Rarely does a day go by where I am not brought to tears because of the realities of Krabbe and the destruction it brings to its innocent victims – my own daughter included in those ranks.
I remember my grandmother telling me to never use the word hate because it meant that you wished someone/something didn’t exist.
I definitely think hate is the appropriate word for how I feel about Krabbe.
I think what I hate the most is the fact that you have no idea that anything is wrong with your child for a long time.
You think your baby is developing normally, they are happy, and then all of a sudden it goes away. The pain sets in, your child is miserable, and you will never see them smiling again.
Krabbe is terrible because it is both a sudden change and a long progression before death.
Our Tori was taken from us within one week. ONE WEEK. And we had NO idea what was happening.

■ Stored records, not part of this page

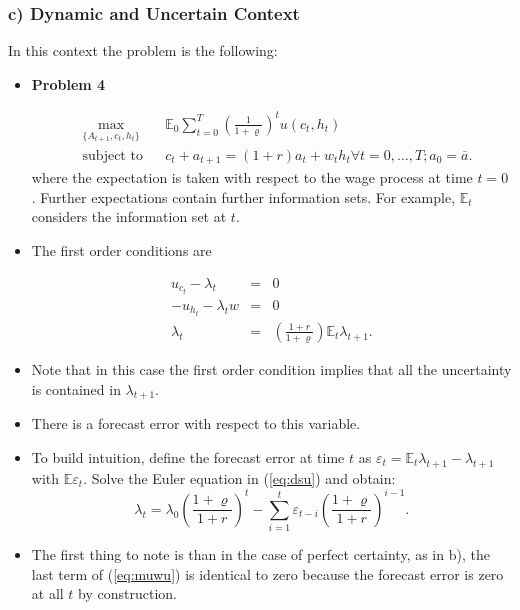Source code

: \documentclass[11pt]{article}
\begin{document}
\subsubsection*{c) Dynamic and Uncertain Context}
In this context the problem is the following:
\begin{itemize}
\item \textbf{Problem 4}

\begin{equation*}
\begin{aligned}
& \underset{\{A_{t+1},c_{t},h_{t}\}}{\text{max}}
& & \mathbb{E}_{0} \sum \limits _{t=0} ^T (\frac{1}{1+\varrho})^{t} u(c_{t},h_{t}) \\
& \text{subject to}
& & c_{t}+a_{t+1}=\left( 1+r\right) a_{t}+w_{t}h_{t}\forall t=0,\ldots ,T; a_{0}=%
\overset{\_}{a}.
\end{aligned}
\end{equation*}
where the expectation is taken with respect to the wage process at time $t=0$. Further expectations contain further information sets. For example, $\mathbb{E}_{t}$ considers the information set at $t$.

\item The first order conditions are

\begin{eqnarray}
u_{c_{t}}-\lambda _{t} &=&0  \nonumber \\ 
-u_{h_{t}}-\lambda _{t}w&=&0 \nonumber \\
\lambda _{t} &=& \left( \frac{1+r}{1+\varrho }\right) \mathbb{E}_{t} \lambda _{t+1} \label{eq:dsu}.
\end{eqnarray} 

\item Note that in this case the first order condition implies that all the uncertainty is contained in $\lambda _{t+1}$. 
\item There is a forecast error with respect to this variable.
\item To build intuition, define the forecast error at time $t$ as $\varepsilon_{t} = \mathbb{E}_{t} \lambda _{t+1}- \lambda _{t+1}$ with $\mathbb{E}\varepsilon_{t}$. Solve the Euler equation in (\ref{eq:dsu}) and obtain:
\begin{equation}
\lambda_{t}=\lambda_{0} \left({\frac{1+\varrho}{1+r}}\right)^t -\sum \limits _{i=1} ^t \varepsilon_{t-i} \left(\frac{1+\varrho}{1+r}\right)^{i-1}. \label{eq:muwu}
\end{equation}
\item The first thing to note is than in the case of perfect certainty, as in b), the last term of (\ref{eq:muwu}) is identical to zero because the forecast error is zero at all $t$ by construction. 
\end{itemize}
\end{document}
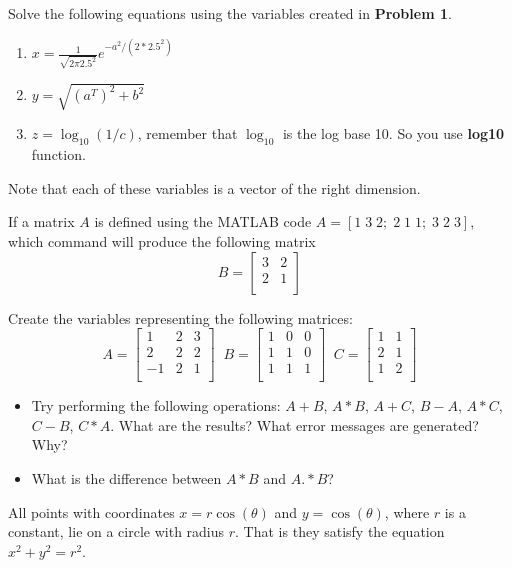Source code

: \documentclass[12pt]{TDTP}
\begin{document}
\Exo
Solve the following equations using the variables created in \textbf{Problem 1}.
\begin{enumerate}
\item $x = \frac{1}{\sqrt{2\pi 2.5^2}} e^{-a^2/(2*2.5^2)}$
\item $y = \sqrt{(a^T)^2 + b^2}$
\item $z = \log_{10}(1/c) $, remember that $\log_{10}$ is the log base 10. So you use \textbf{log10} function. 
\end{enumerate}
Note that each of these variables is a vector of the right dimension.

\Exo
If a matrix $A$ is defined using the MATLAB code $A=[1\; 3\; 2; \; 2\;1\;1; \; 3\; 2\; 3]$, which command will produce the following matrix
$$
B=\begin{bmatrix}
3&2\\
2&1\\
\end{bmatrix}
$$ 

\Exo
Create the variables representing the following matrices:
$$
A=\begin{bmatrix}
1&2&3\\
2&2&2\\
-1&2&1\\
\end{bmatrix} \;\;
B=\begin{bmatrix}
1&0&0\\
1&1&0\\
1&1&1\\
\end{bmatrix} \;\;
C=\begin{bmatrix}
1&1\\
2&1\\
1&2\\
\end{bmatrix}
$$
\begin{itemize}
\item Try performing the following operations: $A+B$, $A*B$, $A+C$, $B-A$, $A*C$, $C-B$, $C*A$.
What are the results? What error messages are generated? Why?

\item What is the difference between $A*B$ and $A.*B$?
\end{itemize}

\Exo
All points with coordinates $x=r\cos(\theta)$ and $y=\cos(\theta)$, where $r$ is a constant, lie on a circle with radius $r$. That is they satisfy the equation $x^2+y^2=r^2$.
\end{document}
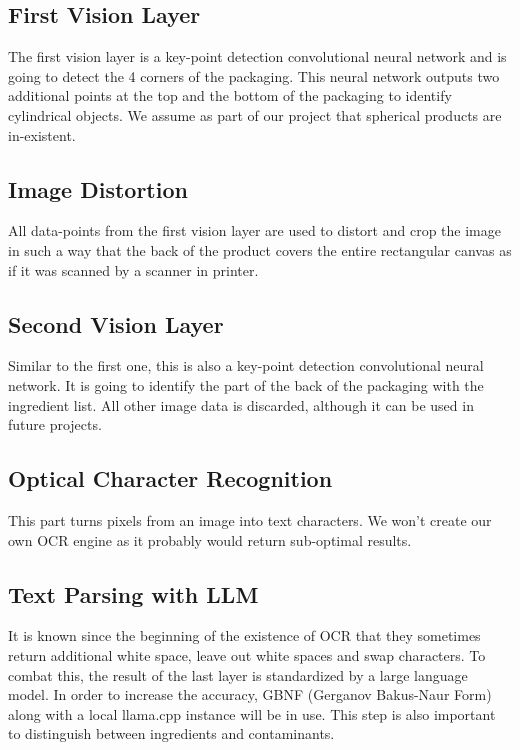 \documentclass[a4paper,11pt]{report}
\begin{document}
            \subsection{First Vision Layer}
                The first vision layer is a key-point detection convolutional neural network and is going to detect the 4 corners of the packaging. This neural network outputs two additional points at the top and the bottom of the packaging to identify cylindrical objects. We assume as part of our project that spherical products are in-existent.

            \subsection{Image Distortion}
                \label{subsec:architecture:distortion}
                All data-points from the first vision layer are used to distort and crop the image in such a way that the back of the product covers the entire rectangular canvas as if it was scanned by a scanner in printer.

            \subsection{Second Vision Layer}
                Similar to the first one, this is also a key-point detection convolutional neural network.
                It is going to identify the part of the back of the packaging with the ingredient list. All other image data is discarded, although it can be used in future projects.

            \subsection{Optical Character Recognition}
                This part turns pixels from an image into text characters. We won't create our own OCR engine as it probably would return sub-optimal results.

            \subsection{Text Parsing with LLM}
                It is known since the beginning of the existence of OCR that they sometimes return additional white space, leave out white spaces and swap characters. To combat this, the result of the last layer is standardized by a large language model. In order to increase the accuracy, GBNF (Gerganov Bakus-Naur Form) \cite{gbnf} along with a local llama.cpp \cite{llamacpp} instance will be in use. This step is also important to distinguish between ingredients and contaminants.
\end{document}
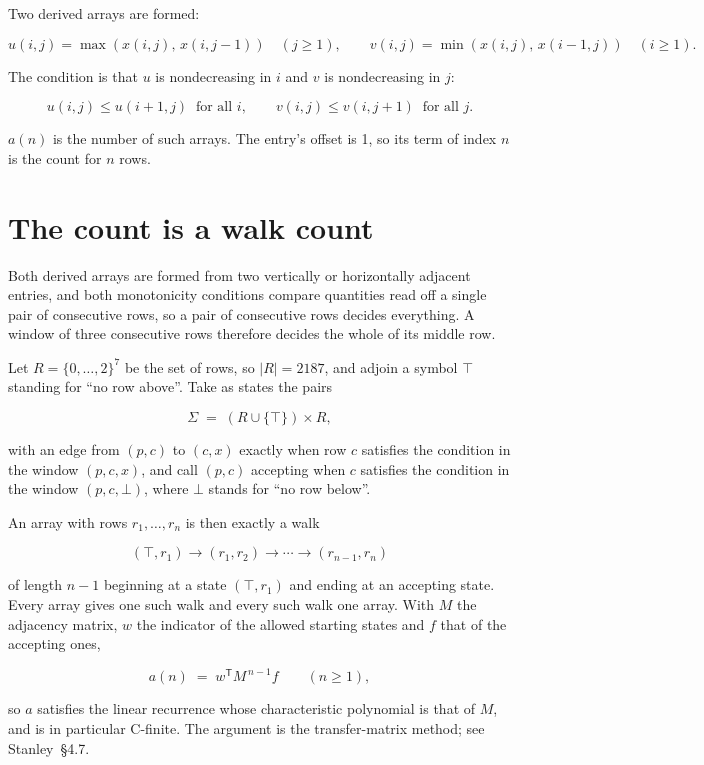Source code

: \documentclass[11pt]{article}
\theoremstyle{definition}
\begin{document}
Two derived arrays are formed:

\[u(i,j) = \max(x(i,j),\,x(i,j{-}1))\quad (j \ge 1), \qquad v(i,j) = \min(x(i,j),\,x(i{-}1,j))\quad (i \ge 1).\]

The condition is that $u$ is nondecreasing in $i$ and $v$ is nondecreasing in $j$:

\[u(i,j) \le u(i{+}1,j) \ \text{ for all } i, \qquad v(i,j) \le v(i,j{+}1) \ \text{ for all } j.\]

$a(n)$ is the number of such arrays. The entry's offset is 1, so its term of index $n$ is the count for $n$ rows.

\section{The count is a walk count}

Both derived arrays are formed from two vertically or horizontally adjacent entries, and both monotonicity conditions compare quantities read off a single pair of consecutive rows, so a pair of consecutive rows decides everything. A window of three consecutive rows therefore decides the whole of its middle row.

Let $R = \{0,\dots,2\}^{7}$ be the set of rows, so $|R| = 2187$, and adjoin a symbol $\top$ standing for ``no row above''. Take as states the pairs

\[\Sigma \;=\; (R \cup \{\top\}) \times R,\]

with an edge from $(p,c)$ to $(c,x)$ exactly when row $c$ satisfies the condition in the window $(p,c,x)$, and call $(p,c)$ accepting when $c$ satisfies the condition in the window $(p,c,\bot)$, where $\bot$ stands for ``no row below''.

An array with rows $r_1,\dots,r_n$ is then exactly a walk

\[(\top,r_1) \to (r_1,r_2) \to \cdots \to (r_{n-1},r_n)\]

of length $n-1$ beginning at a state $(\top,r_1)$ and ending at an accepting state. Every array gives one such walk and every such walk one array. With $M$ the adjacency matrix, $w$ the indicator of the allowed starting states and $f$ that of the accepting ones,

\[a(n) \;=\; w^{\mathsf T} M^{\,n-1} f \qquad (n \ge 1),\]

so $a$ satisfies the linear recurrence whose characteristic polynomial is that of $M$, and is in particular C-finite. The argument is the transfer-matrix method; see Stanley~\S4.7.
\end{document}
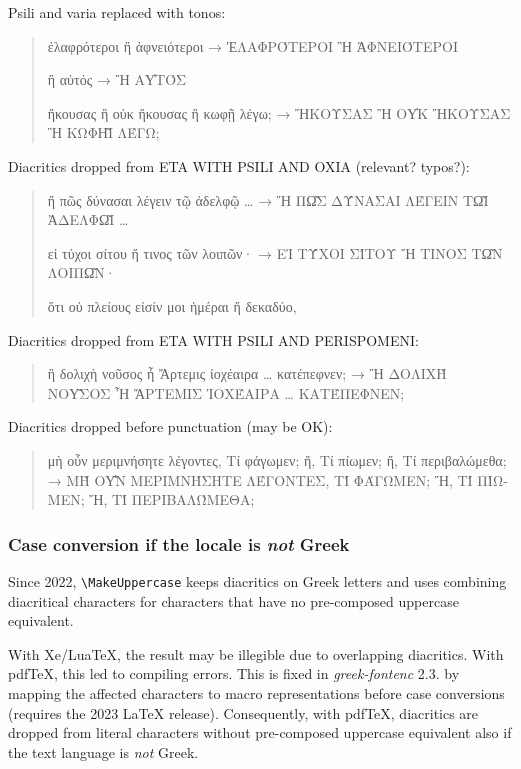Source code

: \documentclass[a4paper]{article}
\newcommand*{\Greek}{\foreignlanguage{greek}}
\newcommand*{\Greek}{\ensuregreek}
\newcommand{\cs}[1]{\texttt{\textbackslash#1}}
\newcommand*{\TestUppercase}[1]{\Greek{#1 → \MakeUppercase{#1}}}
\begin{document}
\medskip\noindent
Psili and varia replaced with tonos:
\begin{quote}
  \TestUppercase{ἐλαφρότεροι ἢ ἀφνειότεροι}

  \TestUppercase{ἢ αὐτός}

  \TestUppercase{ἤκουσας ἢ οὐκ ἤκουσας ἢ κωφῇ λέγω; }
\end{quote}
Diacritics dropped from ETA WITH PSILI AND OXIA (relevant? typos?):
\begin{quote}

  \TestUppercase{ἤ πῶς δύνασαι λέγειν τῷ ἀδελφῷ …}

  \TestUppercase{εἰ τύχοι σίτου ἤ τινος τῶν λοιπῶν·}

  ὅτι οὐ πλείους εἰσίν μοι ἡμέραι ἤ δεκαδύο,
\end{quote}
Diacritics dropped from ETA WITH PSILI AND PERISPOMENI:
\begin{quote}

  \TestUppercase{ἢ δολιχὴ νοῦσος ἦ Ἄρτεμις ἰοχέαιρα … κατέπεφνεν; }

\end{quote}
Diacritics dropped before punctuation (may be OK):
\begin{quote}
  \TestUppercase{μὴ οὖν μεριμνήσητε λέγοντες, Τί φάγωμεν; ἤ, Τί πίωμεν;
                 ἤ, Τί περιβαλώμεθα;}
\end{quote}


\subsubsection{Case conversion if the locale is \emph{not} Greek}

Since 2022, \cs{MakeUppercase} keeps diacritics on Greek letters and uses
combining diacritical characters for characters that have no pre-composed
uppercase equivalent.

With Xe/LuaTeX, the result may be illegible due to overlapping diacritics.
With pdfTeX, this led to compiling errors.
This is fixed in \emph{greek-fontenc} 2.3. by mapping the affected
characters to macro representations before case conversions
(requires the 2023 LaTeX release).
Consequently, with pdfTeX, diacritics are dropped from literal characters
without pre-composed uppercase equivalent also if the text language is
\emph{not} Greek.
\end{document}

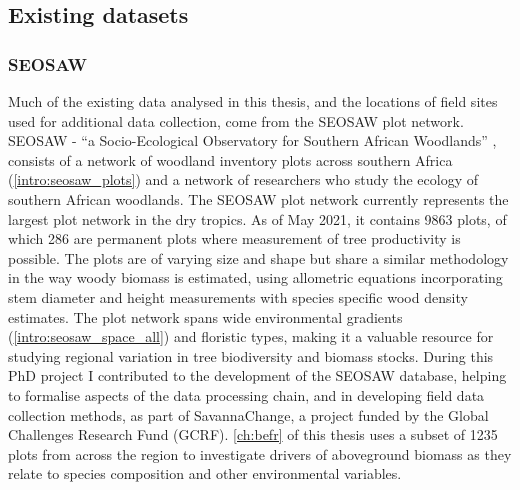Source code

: \begin{refsection}
\subsection{Existing datasets}
\label{intro:ssec:existing_data}

\subsubsection{SEOSAW}
\label{intro:sssec:seosaw}

Much of the existing data analysed in this thesis, and the locations of field sites used for additional data collection, come from the SEOSAW plot network. SEOSAW - ``a Socio-Ecological Observatory for Southern African Woodlands'' \citep{Ryan2020}, consists of a network of woodland inventory plots across southern Africa (\autoref{intro:seosaw_plots}) and a network of researchers who study the ecology of southern African woodlands. The SEOSAW plot network currently represents the largest plot network in the dry tropics. As of May 2021, it contains 9863 plots, of which 286 are permanent plots where measurement of tree productivity is possible. The plots are of varying size and shape but share a similar methodology in the way woody biomass is estimated, using allometric equations incorporating stem diameter and height measurements with species specific wood density estimates. The plot network spans wide environmental gradients (\autoref{intro:seosaw_space_all}) and floristic types, making it a valuable resource for studying regional variation in tree biodiversity and biomass stocks. During this PhD project I contributed to the development of the SEOSAW database, helping to formalise aspects of the data processing chain, and in developing field data collection methods, as part of SavannaChange, a project funded by the Global Challenges Research Fund (GCRF). \autoref{ch:befr} of this thesis uses a subset of 1235 plots from across the region to investigate drivers of aboveground biomass as they relate to species composition and other environmental variables. 


\end{refsection}
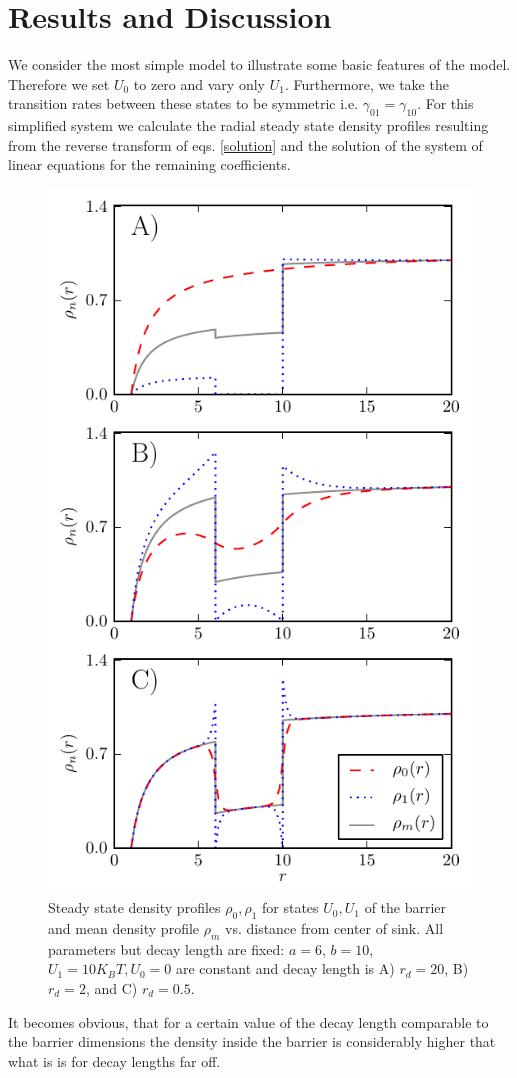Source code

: \documentclass[twocolumn,superscriptaddress]{revtex4}
\begin{document}
\section{Results and Discussion}
We consider the most simple model to illustrate some basic features of the model. Therefore we set $U_0$ to zero and vary only $U_1$. Furthermore, we take the transition rates between these states to be symmetric i.e. $\gamma_{01}=\gamma_{10}$.
For this simplified system we calculate the radial steady state density profiles resulting from the reverse transform of eqs. \eqref{solution} and the solution of the system of linear equations for the remaining coefficients.
\begin{figure}[H]
\includegraphics[width= .5 \textwidth]{plots/density_profiles.pdf}
\caption{Steady state density profiles $\rho_0, \rho_1$ for states $U_0, U_1$ of the barrier and mean density profile $\rho_m$ vs. distance from center of sink. All parameters but decay length are fixed: $a=6$, $b=10$, $U_1 = 10 K_B T, U_0 = 0$ are constant and decay length is A) $r_d = 20$, B) $r_d=2$, and C) $r_d=0.5$.}
\label{fig1}
\end{figure}
It becomes obvious, that for a certain value of the decay length comparable to the barrier dimensions the density inside the barrier is considerably higher that what is is for decay lengths far off.
\end{document}
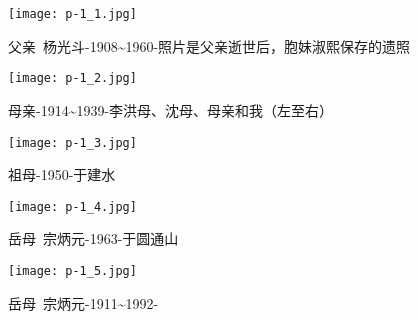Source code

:
\begin{figure}
    \begin{center}
        \texttt{[image: p-1\_1.jpg]}
        \begin{shaded}
            \caption{父亲~杨光斗-1908\textasciitilde{}1960-照片是父亲逝世后，胞妹淑熙保存的遗照}
        \end{shaded}
    \end{center}
\end{figure}

\clearpage


\begin{figure}
    \begin{center}
        \texttt{[image: p-1\_2.jpg]}
        \begin{shaded}
            \caption{母亲-1914\textasciitilde{}1939-李洪母、沈母、母亲和我（左至右）}
        \end{shaded}
    \end{center}
\end{figure}

\clearpage


\begin{figure}
    \begin{center}
        \texttt{[image: p-1\_3.jpg]}
        \begin{shaded}
            \caption{祖母-1950-于建水}
        \end{shaded}
    \end{center}
\end{figure}

\clearpage


\begin{figure}
    \begin{center}
        \texttt{[image: p-1\_4.jpg]}
        \begin{shaded}
            \caption{岳母~宗炳元-1963-于圆通山}
        \end{shaded}
    \end{center}
\end{figure}

\clearpage


\begin{figure}
    \begin{center}
        \texttt{[image: p-1\_5.jpg]}
        \begin{shaded}
            \caption{岳母~宗炳元-1911\textasciitilde{}1992-}
        \end{shaded}
    \end{center}
\end{figure}

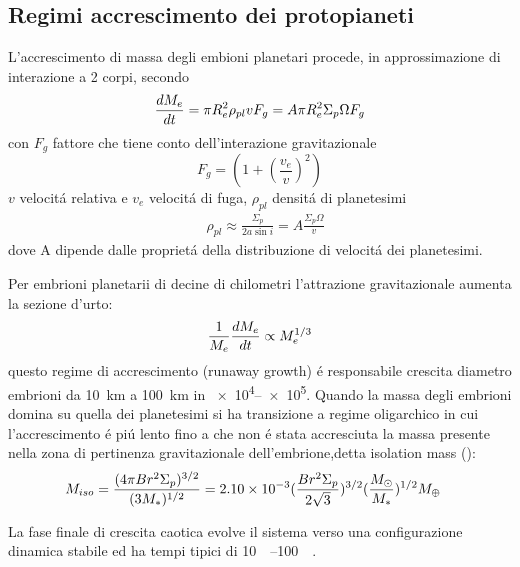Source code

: \begin{reworking}
\subsection{Regimi accrescimento dei protopianeti}

L'accrescimento di massa degli embioni planetari procede, in approssimazione di interazione a 2 corpi, secondo
\begin{equation}
\TDy{t}{M_e}=\pi R_e^2\rho_{pl}v F_g=A\pi R_e^2\Sigma_p\Omega F_g\label{eq:Gaccretionpl}
\end{equation}
con $F_g$ fattore che tiene conto dell'interazione gravitazionale
\begin{equation}
F_g=(1+(\frac{v_e}{v})^2)
\end{equation}
$v$ velocit\'a relativa e $v_e$ velocit\'a di fuga, $\rho_{pl}$ densit\'a di planetesimi
\begin{align}
&\rho_{pl}\approx\frac{\Sigma_p}{2a\sin{i}}=A\frac{\Sigma_p\Omega}{v}
\end{align}
dove A dipende dalle propriet\'a della distribuzione di velocit\'a dei planetesimi.

Per embrioni planetarii di decine di chilometri l'attrazione gravitazionale aumenta la sezione d'urto: 
\begin{equation}
\frac{1}{M_e}\TDy{t}{M_e}\propto M_e\expy{1/3}
\end{equation}
questo regime di accrescimento (runaway growth) \'e responsabile crescita diametro embrioni da \SI{10}{\kilo\meter} a \SI{100}{\kilo\meter} in \SIrange{e4}{e5}{\year}.
Quando la massa degli embrioni domina su quella dei planetesimi si ha transizione a regime oligarchico in cui l'accrescimento \'e pi\'u lento fino a che non \'e stata accresciuta la massa presente nella zona di pertinenza gravitazionale dell'embrione,detta isolation mass (\cite{lissauer1993planet}):
\begin{align}
&M_{iso}=\frac{(4\pi Br^2\Sigma_p)\expy{3/2}}{(3M_*)\expy{1/2}}=\num{2.10e-3}(\frac{Br^2\Sigma_p}{2\sqrt{3}})\expy{3/2}(\frac{\msun{}}{M_*})\expy{1/2}\mearth{}
\end{align}

La fase finale di crescita caotica evolve il sistema verso una configurazione dinamica stabile ed ha tempi tipici di \SIrange{10}{100}{\mega\year}.

\end{reworking}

Everything was explainable with a theory. Growth spurt. Teething. Reflux. Hydrocephalus.
Nope. None of the above.
I think what I hate the most is that the first things it took from her/us was her smile, her laugh, her voice. Her personality. Her.
It has been a rough two days as she continues to struggle to swallow, and as she continues to throw up small amounts through her mouth despite the Nissen procedure. I have had to suction her many times this morning so that she didn’t aspirate or choke on her own saliva and phlegm.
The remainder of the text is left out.